Records drawn from a dataset:

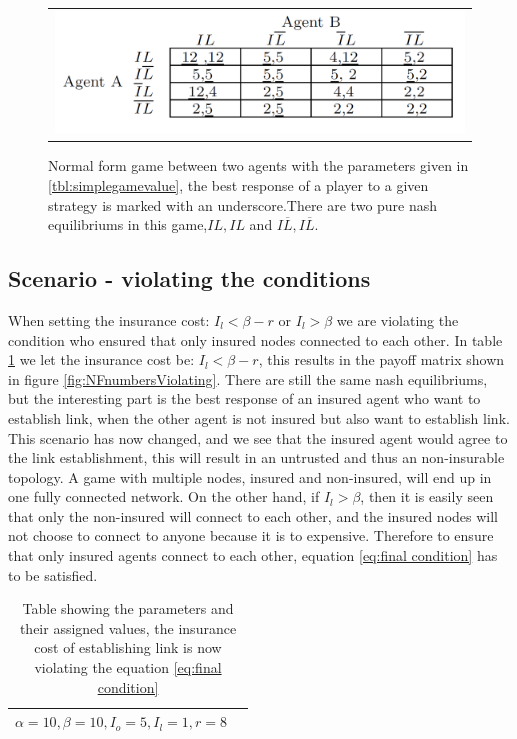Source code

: \begin{figure}[h]
\centering
\begin{tabular}{@{}c@{}}
\includegraphics[width=1.0\textwidth]{../Figures/gameTheoryModel1WithNumbers.png}
\end{tabular}
\caption[Caption for LOF]{Normal form game between two agents with the parameters given in \ref{tbl:simplegamevalue}, the best response of a player to a given strategy is marked with an underscore.There are two pure nash equilibriums in this game,$IL,IL$ and $I\overline{L},I\overline{L}$. \label{fig:NFnumbers}}
\end{figure}

\subsection{Scenario - violating the conditions}
When setting the insurance cost: $I_{l}<\beta - r$ or $I_{l}>\beta$ we are violating the condition who ensured that only insured nodes connected to each other. In table \ref{tbl:simplegamevalue2} we let the insurance cost be: $I_{l}<\beta - r$, this results in the payoff matrix shown in figure \ref{fig:NFnumbersViolating}. There are still the same nash equilibriums, but the interesting part is the best response of an insured agent who want to establish link, when the other agent is not insured but also want to establish link. This scenario has now changed, and we see that the insured agent would agree to the link establishment, this will result in an untrusted and thus an non-insurable topology. A game with multiple nodes, insured and non-insured, will end up in one fully connected network.
On the other hand, if $I_{l}>\beta$, then it is easily seen that only the non-insured will connect to each other, and the insured nodes will not choose to connect to anyone because it is to expensive.
 Therefore to ensure that only insured agents connect to each other, equation \ref{eq:final condition} has to be satisfied. 
\begin{table}[h]
\centering
\begin{tabular}{lc}
 \hline
  $\alpha=10,
  \beta=10,
  I_{o}=5,
  I_{l}=1,
  r=8$\\
  \hline
\end{tabular}
\caption{Table showing the parameters and their assigned values, the insurance cost of establishing link is now violating the equation \ref{eq:final condition} \label{tbl:simplegamevalue2}}
\end{table}

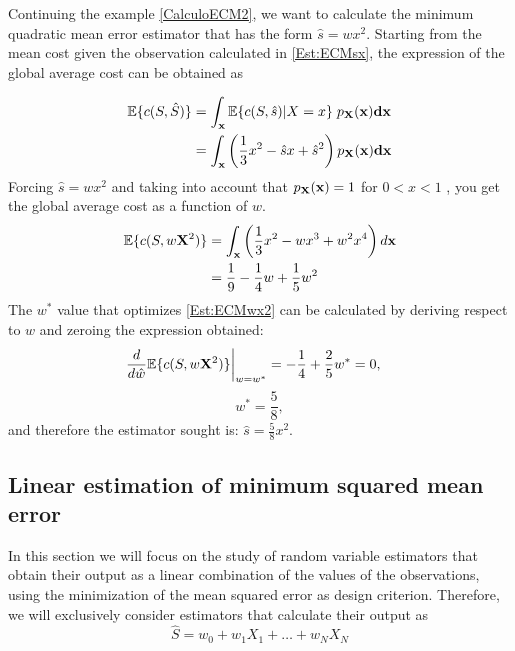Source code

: \begin{example}
\label{CalculoECM_rest}
Continuing the example \ref{CalculoECM2}, we want to calculate the minimum quadratic mean error estimator that has the form $\hat{s} = wx^2$. Starting from the mean cost given the observation calculated in \eqref{Est:ECMsx}, the expression of the global average cost can be obtained as

\begin{equation}
\label{ec:coste_medio2}
\begin{split}
\mathbb{E}\{c(S,\hat S)\} 
   &= \int_{\bf x} \mathbb{E}\{c(S,\hat s)|X=x\} \;p_{\bf X}(\bf x) d{\bf x}  \\
   &= \int_{\bf x} \left(\frac{1}{3}x^2 -\hat{s}x +\hat{s}^2 \right) 
                   p_{\bf X}(\bf x) d{\bf x}
\end{split}
\end{equation}
Forcing $\hat{s} = wx^2$ and taking into account that $p_{\bf X}({\bf x})=1$ for $ 0<x<1$ , you get the global average cost as a function of $w$.
\begin{align}
\mathbb{E}\{c(S,w{\bf X}^2)\} 
   & = \int_{\bf x} \left(\frac{1}{3}x^2 - wx^3 + w^2x^4 \right) d{\bf x} \\
   & = \frac{1}{9} - \frac{1}{4} w + \frac{1}{5} w^2
\label{Est:ECMwx2}
\end{align}
The $w^*$ value that optimizes \eqref{Est:ECMwx2} can be calculated by deriving respect to $w$ and zeroing the expression obtained:
\begin{align}
\left. \frac{d}{d\hat{w}} \mathbb{E}\{c(S,w{\bf X}^2)\} \right|_{w=w^*} 
    &= - \frac{1}{4} + \frac{2}{5} w^* =0,
\end{align}
\begin{equation}
\label{eq:sopt_58}
w^* = \frac{5}{8},
\end{equation}
and therefore the estimator sought is: $\hat{s} = \frac{5}{8}x^2$.

\end{example}\vspace{0.4cm}


\subsection{Linear estimation of minimum squared mean error}
\label{sec:est_lineal}

In this section we will focus on the study of random variable estimators that obtain their output as a linear combination of the values of the observations, using the minimization of the mean squared error as design criterion. Therefore, we will exclusively consider estimators that calculate their output as
\begin{equation}
\hat S = w_0 + w_1 X_1 + \dots + w_N X_N
\end{equation}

**YOUR ASSIGNMENT:** What you give back must match the entries exactly, apart from the omitted pictures.

**OUTPUT:**
Source code

: \begin{figure}[h]
\centering
\begin{tabular}{@{}c@{}}
\includegraphics[width=1.0\textwidth]{../Figures/gameTheoryModel1WithNumbers.png}
\end{tabular}
\caption[Caption for LOF]{Normal form game between two agents with the parameters given in \ref{tbl:simplegamevalue}, the best response of a player to a given strategy is marked with an underscore.There are two pure nash equilibriums in this game,$IL,IL$ and $I\overline{L},I\overline{L}$. \label{fig:NFnumbers}}
\end{figure}

\subsection{Scenario - violating the conditions}
When setting the insurance cost: $I_{l}<\beta - r$ or $I_{l}>\beta$ we are violating the condition who ensured that only insured nodes connected to each other. In table \ref{tbl:simplegamevalue2} we let the insurance cost be: $I_{l}<\beta - r$, this results in the payoff matrix shown in figure \ref{fig:NFnumbersViolating}. There are still the same nash equilibriums, but the interesting part is the best response of an insured agent who want to establish link, when the other agent is not insured but also want to establish link. This scenario has now changed, and we see that the insured agent would agree to the link establishment, this will result in an untrusted and thus an non-insurable topology. A game with multiple nodes, insured and non-insured, will end up in one fully connected network.
On the other hand, if $I_{l}>\beta$, then it is easily seen that only the non-insured will connect to each other, and the insured nodes will not choose to connect to anyone because it is to expensive.
 Therefore to ensure that only insured agents connect to each other, equation \ref{eq:final condition} has to be satisfied. 
\begin{table}[h]
\centering
\begin{tabular}{lc}
 \hline
  $\alpha=10,
  \beta=10,
  I_{o}=5,
  I_{l}=1,
  r=8$\\
  \hline
\end{tabular}
\caption{Table showing the parameters and their assigned values, the insurance cost of establishing link is now violating the equation \ref{eq:final condition} \label{tbl:simplegamevalue2}}
\end{table}

Source code

: \begin{example}
\label{CalculoECM_rest}
Continuing the example \ref{CalculoECM2}, we want to calculate the minimum quadratic mean error estimator that has the form $\hat{s} = wx^2$. Starting from the mean cost given the observation calculated in \eqref{Est:ECMsx}, the expression of the global average cost can be obtained as

\begin{equation}
\label{ec:coste_medio2}
\begin{split}
\mathbb{E}\{c(S,\hat S)\} 
   &= \int_{\bf x} \mathbb{E}\{c(S,\hat s)|X=x\} \;p_{\bf X}(\bf x) d{\bf x}  \\
   &= \int_{\bf x} \left(\frac{1}{3}x^2 -\hat{s}x +\hat{s}^2 \right) 
                   p_{\bf X}(\bf x) d{\bf x}
\end{split}
\end{equation}
Forcing $\hat{s} = wx^2$ and taking into account that $p_{\bf X}({\bf x})=1$ for $ 0<x<1$ , you get the global average cost as a function of $w$.
\begin{align}
\mathbb{E}\{c(S,w{\bf X}^2)\} 
   & = \int_{\bf x} \left(\frac{1}{3}x^2 - wx^3 + w^2x^4 \right) d{\bf x} \\
   & = \frac{1}{9} - \frac{1}{4} w + \frac{1}{5} w^2
\label{Est:ECMwx2}
\end{align}
The $w^*$ value that optimizes \eqref{Est:ECMwx2} can be calculated by deriving respect to $w$ and zeroing the expression obtained:
\begin{align}
\left. \frac{d}{d\hat{w}} \mathbb{E}\{c(S,w{\bf X}^2)\} \right|_{w=w^*} 
    &= - \frac{1}{4} + \frac{2}{5} w^* =0,
\end{align}
\begin{equation}
\label{eq:sopt_58}
w^* = \frac{5}{8},
\end{equation}
and therefore the estimator sought is: $\hat{s} = \frac{5}{8}x^2$.

\end{example}\vspace{0.4cm}


\subsection{Linear estimation of minimum squared mean error}
\label{sec:est_lineal}

In this section we will focus on the study of random variable estimators that obtain their output as a linear combination of the values of the observations, using the minimization of the mean squared error as design criterion. Therefore, we will exclusively consider estimators that calculate their output as
\begin{equation}
\hat S = w_0 + w_1 X_1 + \dots + w_N X_N
\end{equation}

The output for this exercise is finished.